Source information =
..............................

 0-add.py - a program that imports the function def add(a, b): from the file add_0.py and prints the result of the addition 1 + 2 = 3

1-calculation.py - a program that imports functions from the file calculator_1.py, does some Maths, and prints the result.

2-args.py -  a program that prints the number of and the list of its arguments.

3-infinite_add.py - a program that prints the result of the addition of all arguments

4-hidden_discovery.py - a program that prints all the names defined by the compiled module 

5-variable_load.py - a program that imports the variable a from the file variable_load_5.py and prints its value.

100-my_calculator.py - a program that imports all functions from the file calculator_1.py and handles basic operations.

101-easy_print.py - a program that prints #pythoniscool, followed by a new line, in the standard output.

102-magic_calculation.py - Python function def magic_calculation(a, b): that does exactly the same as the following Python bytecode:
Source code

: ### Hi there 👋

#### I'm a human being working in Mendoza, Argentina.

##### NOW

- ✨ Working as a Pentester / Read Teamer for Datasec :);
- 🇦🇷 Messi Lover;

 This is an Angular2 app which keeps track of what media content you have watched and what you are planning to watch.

..............................

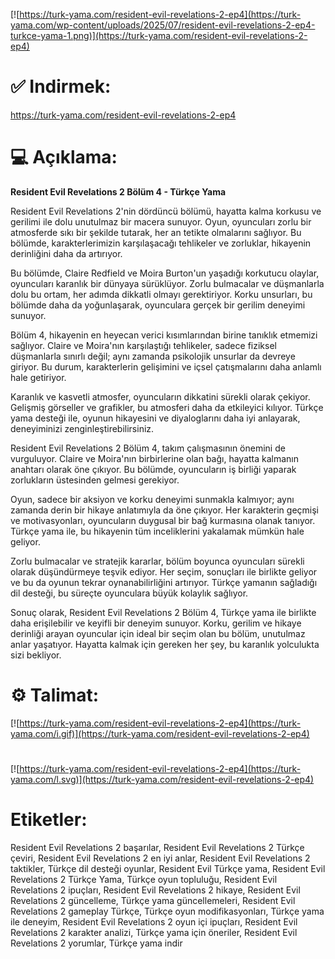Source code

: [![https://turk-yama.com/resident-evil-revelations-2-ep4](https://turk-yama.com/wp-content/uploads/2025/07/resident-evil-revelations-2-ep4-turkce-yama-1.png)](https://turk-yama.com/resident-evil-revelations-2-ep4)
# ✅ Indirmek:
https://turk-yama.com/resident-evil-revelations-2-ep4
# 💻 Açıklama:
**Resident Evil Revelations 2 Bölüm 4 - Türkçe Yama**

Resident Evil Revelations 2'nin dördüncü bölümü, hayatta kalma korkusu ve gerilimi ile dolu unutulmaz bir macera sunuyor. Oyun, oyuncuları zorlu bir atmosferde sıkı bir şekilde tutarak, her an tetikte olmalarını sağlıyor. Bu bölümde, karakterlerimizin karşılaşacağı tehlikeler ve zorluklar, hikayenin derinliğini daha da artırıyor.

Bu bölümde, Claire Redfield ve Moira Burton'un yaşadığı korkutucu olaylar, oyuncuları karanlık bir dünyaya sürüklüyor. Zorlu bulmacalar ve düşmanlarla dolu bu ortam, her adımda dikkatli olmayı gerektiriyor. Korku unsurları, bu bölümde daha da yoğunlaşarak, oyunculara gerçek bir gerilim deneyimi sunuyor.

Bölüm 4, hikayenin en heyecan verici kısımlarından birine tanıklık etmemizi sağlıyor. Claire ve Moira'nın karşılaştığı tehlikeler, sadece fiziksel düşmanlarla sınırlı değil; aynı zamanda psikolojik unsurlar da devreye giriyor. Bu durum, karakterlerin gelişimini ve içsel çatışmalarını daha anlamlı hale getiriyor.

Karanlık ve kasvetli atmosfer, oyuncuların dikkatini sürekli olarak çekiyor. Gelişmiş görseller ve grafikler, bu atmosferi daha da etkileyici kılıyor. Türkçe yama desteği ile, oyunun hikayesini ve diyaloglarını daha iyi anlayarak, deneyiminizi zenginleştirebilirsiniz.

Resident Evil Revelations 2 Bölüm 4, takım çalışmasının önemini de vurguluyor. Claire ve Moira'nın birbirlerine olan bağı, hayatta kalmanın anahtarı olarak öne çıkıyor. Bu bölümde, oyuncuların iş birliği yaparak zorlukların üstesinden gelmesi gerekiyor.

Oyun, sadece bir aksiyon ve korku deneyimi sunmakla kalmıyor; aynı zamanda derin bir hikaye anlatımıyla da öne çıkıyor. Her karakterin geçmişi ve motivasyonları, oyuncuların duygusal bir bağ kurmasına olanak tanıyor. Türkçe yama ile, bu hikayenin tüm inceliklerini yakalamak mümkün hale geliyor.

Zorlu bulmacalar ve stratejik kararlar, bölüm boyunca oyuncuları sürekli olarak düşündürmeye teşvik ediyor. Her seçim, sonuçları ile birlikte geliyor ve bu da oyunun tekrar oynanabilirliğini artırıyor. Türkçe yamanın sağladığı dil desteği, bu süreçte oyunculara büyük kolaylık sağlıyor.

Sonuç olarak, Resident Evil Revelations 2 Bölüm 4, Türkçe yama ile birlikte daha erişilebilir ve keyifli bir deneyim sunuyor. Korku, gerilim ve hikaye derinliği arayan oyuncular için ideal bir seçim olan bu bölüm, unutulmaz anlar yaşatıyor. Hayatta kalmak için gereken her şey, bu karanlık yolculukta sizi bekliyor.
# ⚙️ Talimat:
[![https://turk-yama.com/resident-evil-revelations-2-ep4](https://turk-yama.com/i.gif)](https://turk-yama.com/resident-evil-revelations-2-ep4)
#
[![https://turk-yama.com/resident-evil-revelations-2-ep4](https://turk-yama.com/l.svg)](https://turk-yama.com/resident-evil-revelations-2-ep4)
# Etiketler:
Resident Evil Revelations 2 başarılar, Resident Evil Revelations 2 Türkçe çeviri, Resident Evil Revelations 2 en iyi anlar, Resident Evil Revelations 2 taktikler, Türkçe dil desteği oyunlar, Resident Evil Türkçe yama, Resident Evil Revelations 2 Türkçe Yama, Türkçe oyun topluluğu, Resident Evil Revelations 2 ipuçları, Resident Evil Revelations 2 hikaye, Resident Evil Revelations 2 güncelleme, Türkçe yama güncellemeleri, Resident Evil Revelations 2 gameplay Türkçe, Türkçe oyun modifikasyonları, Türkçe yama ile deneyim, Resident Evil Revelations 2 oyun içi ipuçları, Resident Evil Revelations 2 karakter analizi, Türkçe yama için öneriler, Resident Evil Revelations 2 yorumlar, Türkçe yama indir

..............................

Aim of the task = Pull out every line of the entries that includes the word "functions".

Expected answer =
1-calculation.py - a program that imports functions from the file calculator_1.py, does some Maths, and prints the result.
100-my_calculator.py - a program that imports all functions from the file calculator_1.py and handles basic operations.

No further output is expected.